The threat of terrorism is a daily issue at the White House as the country continues to deal with the fallout from Sept. 11, Lynne Cheney, the wife of Vice President Dick Cheney, said at a fund-raising luncheon here Tuesday.

Cheney said she watches her husband get up every morning and learn of the "threat assessment of the day" before moving to his other duties.

Cheney, who was on hand for a fund-raiser for U.S. Rep. Shelley Moore Capito, said the terrorism threat concerns her because it is like nothing the country has faced before.


When the United States and the Soviet Union were enemies, the Soviets had geography they had to protect, Cheney said.

The terrorists associated with al-Qaida do not have any land to watch over, Cheney said.

"We can't use reason. We can't sign a treaty," Cheney said.

Despite the threat, Cheney said she is comforted by the "sure-footed" leadership President Bush and her husband have demonstrated.

"I know I wake up grateful every day knowing they are serving our country," said Cheney.

Cheney spoke to about 90 people who paid between $125 and $1,000 a plate at the fund-raiser at the Clarion Hotel and Conference Center.

It the first major fund-raiser for Capito, R-W.Va., as she begins preparing for her showdown with Democratic challenger Jim Humphreys in the November election.

Cheney has a love of history and has spent much of her professional life writing and speaking about the importance of knowing history and teaching it well.

As past chairwoman of the National Endowment for the Humanities, Cheney published "American Memory," a report that warned about the failure of schools to pass on history to future generations, according to the White House Web site.

She is the co-author of six books, including "Kings of the Hill," a book about members of the House of Representatives that she wrote with her husband.

Cheney praised Capito for the intelligence she brings to her job and for the record Capito has established for public education.

Capito stands for the right issues in public education, such as teaching the basics, using teaching practices that are supported by research and holding schools accountable, Cheney said.

Cheney said she has been around Washington, D.C., politics for years and there are lawmakers who are "pretty good.

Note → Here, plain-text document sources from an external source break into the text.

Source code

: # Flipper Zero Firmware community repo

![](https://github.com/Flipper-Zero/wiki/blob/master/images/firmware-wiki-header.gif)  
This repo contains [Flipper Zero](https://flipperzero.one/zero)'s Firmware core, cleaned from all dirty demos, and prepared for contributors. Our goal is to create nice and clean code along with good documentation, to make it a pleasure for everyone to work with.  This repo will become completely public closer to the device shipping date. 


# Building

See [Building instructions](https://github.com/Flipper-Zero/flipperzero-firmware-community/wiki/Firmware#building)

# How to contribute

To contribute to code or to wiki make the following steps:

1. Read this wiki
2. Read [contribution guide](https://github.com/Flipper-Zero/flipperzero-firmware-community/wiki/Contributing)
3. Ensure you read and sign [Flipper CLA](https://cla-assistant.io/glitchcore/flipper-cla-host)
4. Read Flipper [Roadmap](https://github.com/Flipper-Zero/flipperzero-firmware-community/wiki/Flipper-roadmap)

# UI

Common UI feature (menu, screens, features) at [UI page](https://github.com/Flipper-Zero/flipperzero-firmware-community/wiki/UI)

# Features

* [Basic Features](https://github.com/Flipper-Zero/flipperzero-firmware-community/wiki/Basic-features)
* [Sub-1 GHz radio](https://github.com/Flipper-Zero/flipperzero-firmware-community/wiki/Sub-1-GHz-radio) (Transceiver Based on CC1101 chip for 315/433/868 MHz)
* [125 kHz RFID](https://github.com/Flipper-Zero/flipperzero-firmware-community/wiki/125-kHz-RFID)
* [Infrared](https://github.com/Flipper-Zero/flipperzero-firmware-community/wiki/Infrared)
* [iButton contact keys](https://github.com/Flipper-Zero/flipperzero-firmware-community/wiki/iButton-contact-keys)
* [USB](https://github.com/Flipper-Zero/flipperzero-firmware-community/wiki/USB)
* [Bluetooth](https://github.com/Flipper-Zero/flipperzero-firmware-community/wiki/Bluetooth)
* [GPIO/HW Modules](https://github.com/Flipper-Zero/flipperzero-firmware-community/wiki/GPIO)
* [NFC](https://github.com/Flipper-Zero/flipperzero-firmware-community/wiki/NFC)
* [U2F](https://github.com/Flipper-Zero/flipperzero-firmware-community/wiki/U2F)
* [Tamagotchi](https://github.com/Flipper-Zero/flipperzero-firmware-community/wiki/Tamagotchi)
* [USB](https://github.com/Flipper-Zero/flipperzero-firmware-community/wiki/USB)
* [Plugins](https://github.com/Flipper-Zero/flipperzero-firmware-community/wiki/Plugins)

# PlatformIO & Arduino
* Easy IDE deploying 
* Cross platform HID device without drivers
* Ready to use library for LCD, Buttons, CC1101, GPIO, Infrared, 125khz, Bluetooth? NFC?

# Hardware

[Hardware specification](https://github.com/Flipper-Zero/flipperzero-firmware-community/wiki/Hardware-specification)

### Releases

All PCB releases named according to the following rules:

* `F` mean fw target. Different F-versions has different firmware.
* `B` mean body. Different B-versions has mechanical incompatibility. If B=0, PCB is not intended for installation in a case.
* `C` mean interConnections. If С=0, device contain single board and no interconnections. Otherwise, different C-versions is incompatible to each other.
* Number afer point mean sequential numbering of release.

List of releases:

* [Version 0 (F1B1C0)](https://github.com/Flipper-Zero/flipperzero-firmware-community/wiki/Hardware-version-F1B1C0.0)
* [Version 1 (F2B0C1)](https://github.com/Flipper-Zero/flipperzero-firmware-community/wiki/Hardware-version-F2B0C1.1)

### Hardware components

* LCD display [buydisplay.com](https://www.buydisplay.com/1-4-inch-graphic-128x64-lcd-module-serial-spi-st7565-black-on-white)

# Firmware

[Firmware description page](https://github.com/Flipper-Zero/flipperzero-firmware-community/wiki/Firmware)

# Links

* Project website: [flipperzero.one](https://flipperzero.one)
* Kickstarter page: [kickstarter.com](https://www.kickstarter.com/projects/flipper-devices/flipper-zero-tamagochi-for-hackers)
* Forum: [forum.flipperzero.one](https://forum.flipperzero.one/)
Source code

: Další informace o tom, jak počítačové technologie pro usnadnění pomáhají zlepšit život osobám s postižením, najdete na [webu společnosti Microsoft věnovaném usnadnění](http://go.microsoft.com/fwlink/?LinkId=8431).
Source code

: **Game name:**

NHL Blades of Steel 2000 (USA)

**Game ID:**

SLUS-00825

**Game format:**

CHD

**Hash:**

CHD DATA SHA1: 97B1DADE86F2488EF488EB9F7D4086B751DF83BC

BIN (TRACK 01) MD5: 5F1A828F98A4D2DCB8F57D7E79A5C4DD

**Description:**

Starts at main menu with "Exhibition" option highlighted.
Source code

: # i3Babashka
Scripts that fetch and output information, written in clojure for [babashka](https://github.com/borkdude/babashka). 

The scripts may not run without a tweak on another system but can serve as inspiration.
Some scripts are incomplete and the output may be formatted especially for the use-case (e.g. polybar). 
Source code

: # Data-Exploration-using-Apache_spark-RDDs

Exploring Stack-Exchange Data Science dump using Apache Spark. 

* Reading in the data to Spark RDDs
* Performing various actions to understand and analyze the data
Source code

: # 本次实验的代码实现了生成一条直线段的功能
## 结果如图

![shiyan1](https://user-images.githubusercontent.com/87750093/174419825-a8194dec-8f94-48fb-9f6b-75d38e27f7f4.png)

But then there is a category of people who have the capacity to be great and Shelley falls into that category," said Cheney.

Cheney did not stick around after her speech. She was quickly escorted from the ballroom.

Capito said after the luncheon that she felt good about her campaign, although she expects it to go "down to the wire" just like it did with her first race with Humphreys two years ago.

Capito squeezed past Humphreys in that race by a 108,769 to 103,003 vote margin.

At the luncheon, Capito helped announce $54.4 million in federal funding for 29 public water projects across the state.